第52卷第11期表面技术2023年11月SURFACE TECHNOLOGY·63·基于多孔黏结层的超疏水复合涂层制备及其耐磨性研究汪希奎1,2，苏一凡1，程真1，花颢轩1，刘星宇1，王蕊1，周张恒1，侯泽钟1，李卓然1，赵俊豪1，张友法1*（1.东南大学 a.材料科学与工程学院 b.江苏省先进金属材料高技术研究重点实验室，南京 211189；2.贵州大学 机械工程学院，贵阳 550025）摘要：目的提高超疏水涂层的耐磨性。

方法采用底面复合方法增强超疏水涂层的附着性和耐磨性，通过发泡剂在树脂底漆表面形成均匀孔隙结构，使喷涂于底漆表面的部分超疏水纳米颗粒嵌入孔隙中，通过硬化树脂的凸起结构有效保护超疏水纳米颗粒，从而提高涂层整体的耐磨性。

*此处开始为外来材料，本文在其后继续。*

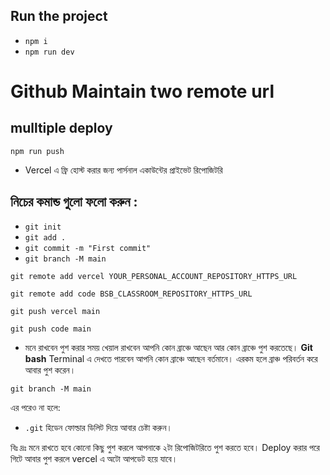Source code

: ##    Run the project

- `npm i`
- `npm run dev`



# Github Maintain two remote url

##    mulltiple deploy

`npm run push`

- Vercel এ ফ্রি হোস্ট করার জন্য পার্সনাল একাউন্টের প্রাইভেট রিপোজিটরি 
## নিচের কমান্ড গুলো ফলো করুন :


- `git init`
- `git add .`
- `git commit -m "First commit"`
- `git branch -M main`

```
git remote add vercel YOUR_PERSONAL_ACCOUNT_REPOSITORY_HTTPS_URL

```

```
git remote add code BSB_CLASSROOM_REPOSITORY_HTTPS_URL

```

```
git push vercel main

```

```
git push code main

```

- মনে রাখবেন পুশ করার সময় খেয়াল রাখবেন আপনি কোন ব্রাঞ্চে আছেন আর কোন ব্রাঞ্চে পুশ করতেছে। **Git bash** Terminal এ দেখতে পারবেন আপনি কোন ব্রাঞ্চে আছেন বর্তমানে।
এরকম হলে ব্রাঞ্চ পরিবর্তন করে আবার পুশ করেন।

```
git branch -M main

```

এর পরেও না হলে:

- `.git` হিডেন ফোল্ডার ডিলিট দিয়ে আবার চেষ্টা করুন।

বিঃ দ্রঃ মনে রাখতে হবে কোনো কিছু পুশ করলে আপনাকে ২টা রিপোজিটরিতে পুশ করতে হবে। Deploy করার পরে গিটে আবার পুশ করলে vercel এ অটো আপডেট হয়ে যাবে।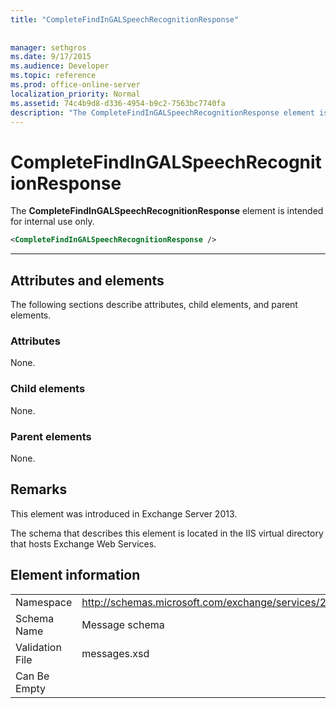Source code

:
 ```yaml
---
title: "CompleteFindInGALSpeechRecognitionResponse"
 
 
manager: sethgros
ms.date: 9/17/2015
ms.audience: Developer
ms.topic: reference
ms.prod: office-online-server
localization_priority: Normal
ms.assetid: 74c4b9d8-d336-4954-b9c2-7563bc7740fa
description: "The CompleteFindInGALSpeechRecognitionResponse element is intended for internal use only."
---
```


# CompleteFindInGALSpeechRecognitionResponse

The **CompleteFindInGALSpeechRecognitionResponse** element is intended for internal use only. 
  
```XML
<CompleteFindInGALSpeechRecognitionResponse />
```

 ****
## Attributes and elements

The following sections describe attributes, child elements, and parent elements.
  
### Attributes

None.
  
### Child elements

None.
  
### Parent elements

None.
  
## Remarks

This element was introduced in Exchange Server 2013.
  
The schema that describes this element is located in the IIS virtual directory that hosts Exchange Web Services.
  
## Element information

|||
|:-----|:-----|
|Namespace  <br/> |http://schemas.microsoft.com/exchange/services/2006/messages  <br/> |
|Schema Name  <br/> |Message schema  <br/> |
|Validation File  <br/> |messages.xsd  <br/> |
|Can Be Empty  <br/> ||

在摩擦磨损试验机上开展橡胶磨损测试，综合评价涂层的耐磨性能，并通过扫描电子显微镜和同轴光学显微镜对涂层表面的原始形貌及磨损形貌进行分析，通过接触角测量仪对涂层磨损前后的表面润湿性进行测试。

结果当异构十六烷的质量分数为50%、预热温度为130 ℃、预热时间为100 s时，在底漆表面可形成较深且分布均匀的孔隙结构，基于该底漆制备的超疏水复合涂层的耐磨性相对更好。

在30 N载荷下，优化涂层经橡胶磨损700次后，仍能保持较好的疏水性。

结论通过发泡剂对底面复合涂层进行改进，可有效提高超疏水纳米涂层与基底之间的黏结强度；底漆表面的孔隙结构有利于超疏水颗粒的嵌入，充分利用硬化树脂的凸起结构对嵌入的超疏水颗粒进行保护，可有效提高底面复合超疏水涂层的整体耐磨性。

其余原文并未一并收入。